Fig. 6: Intranasal adeno-associated virus delivery of AAV9-MeCP2-GFP-mouse HTR2A-shRNA improves memory in rats.

The target sequence used to synthesize the shRNA is 100% conserved between mice and rats. To test whether shRNA-knockdown of the rat 5HT-2A receptor improves memory, Wistar rats (12 animals per group) were randomly assigned to two different groups consisting of vehicle- or AAV9-MeCP2-GFP-mHTR2A-shRNA. Following treatment on day 1, animals were assessed behaviorally 3- (A–D) and 5-weeks later (E–H). Details of the novel object recognition test can be found in the methods. At 3 weeks, there was no significance difference in the time spent or the number of physical contacts with the novel object during the acquisition (training) period (p > 0.05) (A, B). Rats were tested 24-h later, and AAV9-treated rats (blue bars) showed a significant increase in both the contact-recognition index (p < 0.000003) (C) and the time recognition-index (p < 0.0003) (D).
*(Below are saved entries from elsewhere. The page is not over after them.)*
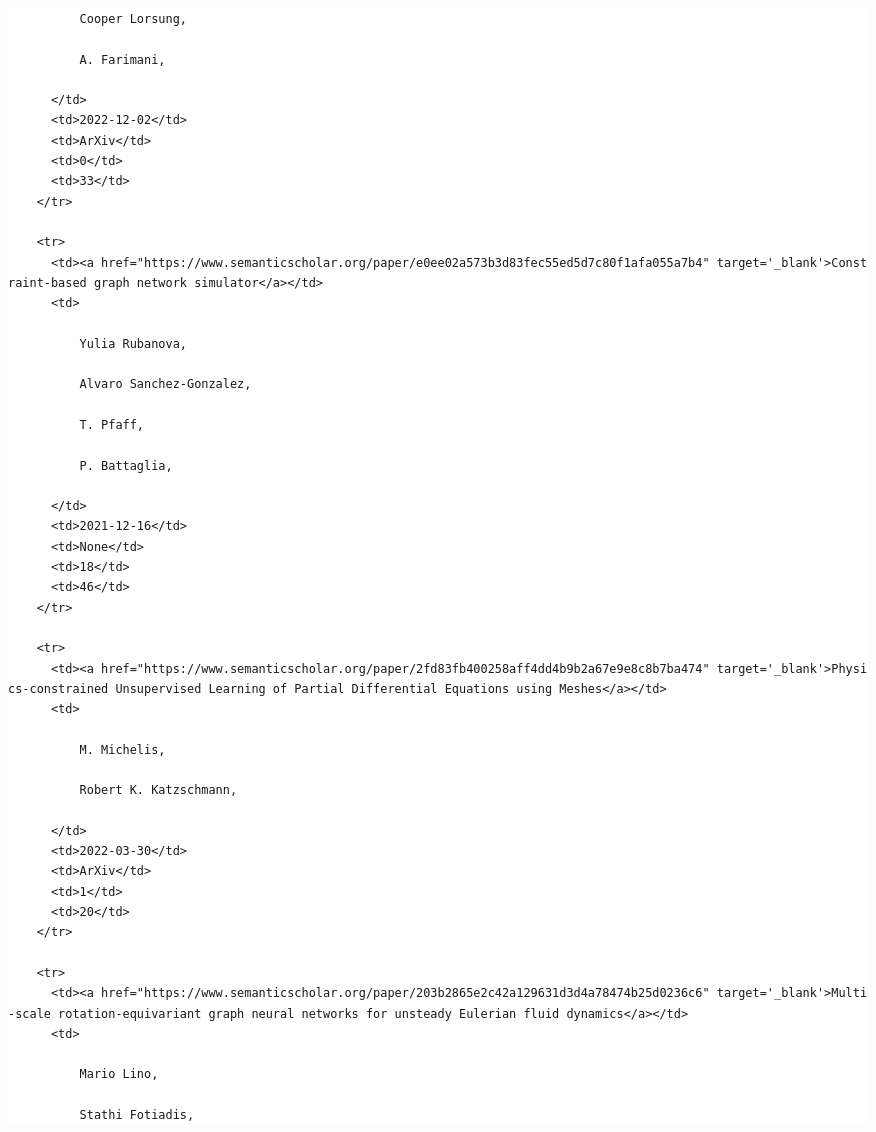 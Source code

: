               Cooper Lorsung,
            
              A. Farimani,
            
          </td>
          <td>2022-12-02</td>
          <td>ArXiv</td>
          <td>0</td>
          <td>33</td>
        </tr>
    
        <tr>
          <td><a href="https://www.semanticscholar.org/paper/e0ee02a573b3d83fec55ed5d7c80f1afa055a7b4" target='_blank'>Constraint-based graph network simulator</a></td>
          <td>
            
              Yulia Rubanova,
            
              Alvaro Sanchez-Gonzalez,
            
              T. Pfaff,
            
              P. Battaglia,
            
          </td>
          <td>2021-12-16</td>
          <td>None</td>
          <td>18</td>
          <td>46</td>
        </tr>
    
        <tr>
          <td><a href="https://www.semanticscholar.org/paper/2fd83fb400258aff4dd4b9b2a67e9e8c8b7ba474" target='_blank'>Physics-constrained Unsupervised Learning of Partial Differential Equations using Meshes</a></td>
          <td>
            
              M. Michelis,
            
              Robert K. Katzschmann,
            
          </td>
          <td>2022-03-30</td>
          <td>ArXiv</td>
          <td>1</td>
          <td>20</td>
        </tr>
    
        <tr>
          <td><a href="https://www.semanticscholar.org/paper/203b2865e2c42a129631d3d4a78474b25d0236c6" target='_blank'>Multi-scale rotation-equivariant graph neural networks for unsteady Eulerian fluid dynamics</a></td>
          <td>
            
              Mario Lino,
            
              Stathi Fotiadis,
The same groups of rats were retested at 5-weeks and again no significant difference was noted in the time spent or the number of physical contacts with the novel object during the acquisition (training) period (p > 0.05) (E, F). Twenty-four hours later there was a significant increase in the contact-recognition index (p < 0.01) (G), however, there was no significant difference in the contact-recognition index (p = 0.114) (H). I Data show the results of qPCR real-time assays to analyze mRNA levels of Htr2a following extraction of rat brain RNA. Results display relative mRNA levels after 5-weeks post-treatment with AAV9-HTR2A-shRNA. Real-time PCR results represent a total of N = 5 animals for each group performed in triplicate ±SEM. *Denotes significant difference between the two groups, p = 0.038. J Representative, merged immunofluorescence image of vehicle-control animals depicting the presence of 5HT-2A receptor protein labeling (red fluorescence) within the olfactory bulb. K Representative, merged immunofluorescence image of AAV9-HTR2A-shRNA-treated animals. The blue staining reflects nuclear staining with DAPI. As expected, there was no expression of GFP in vehicle controls (J, top panel) while strong GFP labeling was observed in cell bodies of neurons of shRNA-treated rats (K, bottom panel). Images are representative of 3 separate mice for each group.